We do not want to stay in Venice;  but rather just do day trip there.  

B


----------



## Carolinian (Mar 25, 2012)

I have been to both Piran and Trieste -  Great places to visit but no timeshare that I know of.  If you go further south down the east coast of the Adriatic, there are some timeshares in Croatia with RCI, II, and DAE.  I traded into Lavica Holidays Apartments through DAE on the beach on the outskirts of Split, Croatia a few years ago and it was great.

Just outside of Trieste, the palace built by Archduke Maximillian of Austria, subsequently Emporer of Mexico, is well worth a visit.  From Pirin, I would also rent a car and tour the entire Istria peninsula, most of which is in Croatia, as there are some very scenic old towns there, and in Pula a reasonably intact ancient Roman collesium.


----------



## X-ring (Mar 25, 2012)

Carolinian said:


> From Pirin, I would also rent a car and tour the entire Istria peninsula, most of which is in Croatia, as there are some very scenic old towns there, and in Pula a reasonably intact ancient Roman collesium.

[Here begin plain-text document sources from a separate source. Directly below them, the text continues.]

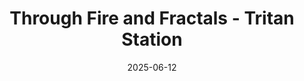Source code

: ---
title: Through Fire and Fractals - Tritan Station
draft: false
tags:
  - through-fire-and-fractals/location/station
date: 2025-06-12
up: "[[Locations]]"
---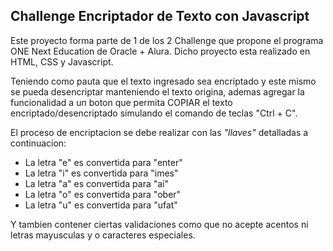 ## Challenge Encriptador de Texto con Javascript

Este proyecto forma parte de 1 de los 2 Challenge que propone el programa ONE Next Education de Oracle + Alura.
Dicho proyecto esta realizado en HTML, CSS y Javascript.

Teniendo como pauta que el texto ingresado sea encriptado y este mismo se pueda desencriptar manteniendo el texto origina, ademas agregar la funcionalidad a un boton que permita COPIAR el texto encriptado/desencriptado simulando el comando de teclas "Ctrl + C".

El proceso de encriptacion se debe realizar con las <i>"llaves"</i> detalladas a continuacion:
<ul>
<li>La letra "e" es convertida para "enter"</li>
<li>La letra "i" es convertida para "imes"</li>
<li>La letra "a" es convertida para "ai"</li>
<li>La letra "o" es convertida para "ober"</li>
<li>La letra "u" es convertida para "ufat"</li>
</ul>

Y tambien contener ciertas validaciones como que no acepte acentos ni letras mayusculas y o caracteres especiales.
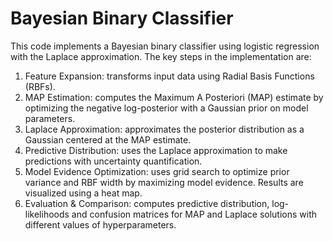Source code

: # Bayesian Binary Classifier
This code implements a Bayesian binary classifier using logistic regression with the Laplace approximation. The key steps in the implementation are:

1. Feature Expansion: transforms input data using Radial Basis Functions (RBFs).
2. MAP Estimation: computes the Maximum A Posteriori (MAP) estimate by optimizing the negative log-posterior with a Gaussian prior on model parameters.
3. Laplace Approximation: approximates the posterior distribution as a Gaussian centered at the MAP estimate.
4. Predictive Distribution: uses the Laplace approximation to make predictions with uncertainty quantification.
5. Model Evidence Optimization: uses grid search to optimize prior variance and RBF width by maximizing model evidence. Results are visualized using a heat map.
6. Evaluation & Comparison: computes predictive distribution, log-likelihoods and confusion matrices for MAP and Laplace solutions with different values of hyperparameters.
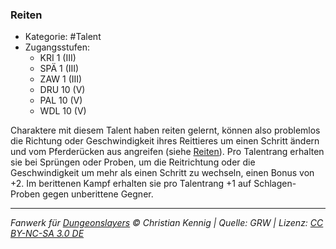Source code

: <!---
Dies ist ein Fanwerk für DUNGEONSLAYERS © von Christian Kennig

Quellen:      [Dungeonslayers Grundregelwerk](https://dungeonslayers.net/download/Dungeonslayers4.pdf)
              [Talentbeschreibungen](https://www.f-space.de/ds4/tools-talentcards.html)
License:      [CC-BY-NC-SA 4.0](https://creativecommons.org/licenses/by-nc-sa/4.0/deed.de)
Richtlinien:  [Fanwerkrichtlinien](https://www.dungeonslayers.net/fanwerk-richtlinien/)
Autor:        Zauberlehrling
-->

### Reiten

- Kategorie: #Talent
- Zugangsstufen:
  - KRI 1 (III)
  - SPÄ 1 (III)
  - ZAW 1 (III)
  - DRU 10 (V)
  - PAL 10 (V)
  - WDL 10 (V)

Charaktere mit diesem Talent haben reiten gelernt, können also problemlos die Richtung oder Geschwindigkeit ihres Reittieres um einen Schritt ändern und vom Pferderücken aus angreifen (siehe [Reiten](../spielleitung-erweiterte-proben.md#reiten-agibeau)). Pro Talentrang erhalten sie bei Sprüngen oder Proben, um die Reitrichtung oder die Geschwindigkeit um mehr als einen Schritt zu wechseln, einen Bonus von +2. Im berittenen Kampf erhalten sie pro Talentrang +1 auf Schlagen-Proben gegen unberittene Gegner.

---

_Fanwerk für [Dungeonslayers](https://www.dungeonslayers.net/) © Christian Kennig | Quelle: GRW | Lizenz: [CC BY-NC-SA 3.0 DE](https://creativecommons.org/licenses/by-nc-sa/3.0/de/)_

I agree, particularly the towns of Poreč (po-retch) and Rovinj (ro-veen).


----------



## Travelclam (Mar 25, 2012)

Thanks. I hadn't thought about going into Croatia. I thought with two 6 yrs olds in the car I should limit our driving as much as possible and stay in one place where it's most convenient to do day trips.   We will be coming from Vienna so it will already be a 1 day driving to the Adriatic coast.  But maybe I will look into Croatia.  

does anyone know if there's a ferry to Venice from any of these coastal towns?

B


----------



## Carolinian (Mar 26, 2012)

Travelclam said:


> Thanks. I hadn't thought about going into Croatia. I thought with two 6 yrs olds in the car I should limit our driving as much as possible and stay in one place where it's most convenient to do day trips.   We will be coming from Vienna so it will already be a 1 day driving to the Adriatic coast.  But maybe I will look into Croatia.
> 
> does anyone know if there's a ferry to Venice from any of these coastal towns?
> 
> B



I do not see any ferries to Venice listed in my Cook's European Timetable.

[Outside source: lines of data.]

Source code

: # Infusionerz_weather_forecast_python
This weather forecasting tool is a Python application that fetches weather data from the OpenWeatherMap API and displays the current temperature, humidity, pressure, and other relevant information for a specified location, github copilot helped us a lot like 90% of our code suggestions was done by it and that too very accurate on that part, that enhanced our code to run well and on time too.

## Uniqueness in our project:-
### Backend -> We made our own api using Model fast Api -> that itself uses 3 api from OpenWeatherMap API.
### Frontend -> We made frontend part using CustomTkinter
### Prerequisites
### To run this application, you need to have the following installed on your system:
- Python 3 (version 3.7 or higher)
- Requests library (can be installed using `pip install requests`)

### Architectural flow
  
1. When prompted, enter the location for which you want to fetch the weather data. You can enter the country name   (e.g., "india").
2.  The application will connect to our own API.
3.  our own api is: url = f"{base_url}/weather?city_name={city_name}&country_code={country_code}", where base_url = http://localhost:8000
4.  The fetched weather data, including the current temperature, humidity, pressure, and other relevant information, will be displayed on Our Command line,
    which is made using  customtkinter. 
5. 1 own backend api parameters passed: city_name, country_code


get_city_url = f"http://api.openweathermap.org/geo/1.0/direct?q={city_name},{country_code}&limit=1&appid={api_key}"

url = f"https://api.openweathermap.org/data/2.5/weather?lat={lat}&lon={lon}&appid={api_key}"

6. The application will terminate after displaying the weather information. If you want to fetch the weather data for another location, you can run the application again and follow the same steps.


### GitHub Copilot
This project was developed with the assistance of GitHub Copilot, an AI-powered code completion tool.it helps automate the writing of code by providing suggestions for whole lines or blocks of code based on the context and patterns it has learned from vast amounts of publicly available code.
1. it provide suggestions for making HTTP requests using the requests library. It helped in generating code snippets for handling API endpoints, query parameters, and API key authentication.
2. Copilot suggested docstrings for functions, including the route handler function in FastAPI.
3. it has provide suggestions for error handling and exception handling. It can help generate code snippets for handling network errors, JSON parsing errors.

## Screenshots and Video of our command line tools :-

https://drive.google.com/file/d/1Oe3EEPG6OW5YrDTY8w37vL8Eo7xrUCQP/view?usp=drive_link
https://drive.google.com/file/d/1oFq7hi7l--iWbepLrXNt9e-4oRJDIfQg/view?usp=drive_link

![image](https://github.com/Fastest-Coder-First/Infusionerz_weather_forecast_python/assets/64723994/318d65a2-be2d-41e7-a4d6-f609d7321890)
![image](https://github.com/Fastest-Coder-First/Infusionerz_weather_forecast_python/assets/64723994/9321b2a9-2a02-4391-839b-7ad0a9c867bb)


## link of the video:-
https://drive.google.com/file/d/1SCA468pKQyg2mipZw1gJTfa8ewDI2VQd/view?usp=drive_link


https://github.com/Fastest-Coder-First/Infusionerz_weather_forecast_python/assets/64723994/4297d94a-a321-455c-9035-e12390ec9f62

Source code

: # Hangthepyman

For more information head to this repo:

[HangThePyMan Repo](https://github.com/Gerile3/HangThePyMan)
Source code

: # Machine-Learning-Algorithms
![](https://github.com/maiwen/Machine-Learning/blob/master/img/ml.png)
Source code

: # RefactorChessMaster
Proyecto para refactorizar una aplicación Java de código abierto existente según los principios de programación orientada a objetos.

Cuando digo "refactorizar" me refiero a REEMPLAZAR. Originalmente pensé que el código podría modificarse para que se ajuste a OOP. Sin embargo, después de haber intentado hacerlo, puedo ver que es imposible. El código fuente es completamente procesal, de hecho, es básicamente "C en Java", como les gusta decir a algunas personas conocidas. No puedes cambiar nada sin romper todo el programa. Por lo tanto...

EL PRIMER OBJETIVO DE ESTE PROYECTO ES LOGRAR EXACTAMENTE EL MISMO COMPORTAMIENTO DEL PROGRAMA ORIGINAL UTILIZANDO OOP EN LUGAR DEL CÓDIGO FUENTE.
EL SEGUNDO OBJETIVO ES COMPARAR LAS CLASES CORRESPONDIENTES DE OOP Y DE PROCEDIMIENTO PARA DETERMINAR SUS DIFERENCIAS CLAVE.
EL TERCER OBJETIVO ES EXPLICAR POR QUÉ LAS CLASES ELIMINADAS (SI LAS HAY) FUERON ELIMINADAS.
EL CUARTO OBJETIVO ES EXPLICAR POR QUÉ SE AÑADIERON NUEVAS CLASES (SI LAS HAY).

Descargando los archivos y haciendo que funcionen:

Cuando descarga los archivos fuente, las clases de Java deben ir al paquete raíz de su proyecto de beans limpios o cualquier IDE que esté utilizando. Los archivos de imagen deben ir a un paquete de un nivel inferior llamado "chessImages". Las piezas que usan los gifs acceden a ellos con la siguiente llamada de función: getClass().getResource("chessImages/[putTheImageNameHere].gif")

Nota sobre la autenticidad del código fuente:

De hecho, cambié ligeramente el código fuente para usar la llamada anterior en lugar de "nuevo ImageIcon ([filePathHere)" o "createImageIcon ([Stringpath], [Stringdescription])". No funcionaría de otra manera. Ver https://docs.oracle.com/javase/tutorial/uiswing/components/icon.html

There are frequent trains between Trieste and Venice, and part of the line runs high on a cliff with a great view out over the Adriatic.

Piran is very near the Croatian border, and the distances are not very far.  Pula is about 50 miles and the other two Istrian towns mentioned are even closer.  These should be easy day trips.

Within Slovenia, there is an interesting castle at Predjama, about half way to Llubljiana (sp?), which is also an interesting day trip, and the nearby city of Koper is also worth a visit.


----------



## Margariet (Mar 26, 2012)

I only know of TS in Jelsa, Croatia and in Venice.


----------



## Carolinian (Mar 28, 2012)

The Istria peninsula and Dalmatian coast each have lots to see and are too far apart for day trips.  I did each on a seperate trip the first time, and I think that is the best way to go. If you had the time and a rental car, the other option to do both would be a long point to point trip.  With Istria, you will need a hotel, as there is no timeshare, and the best source I find for hotels is www.booking.com


----------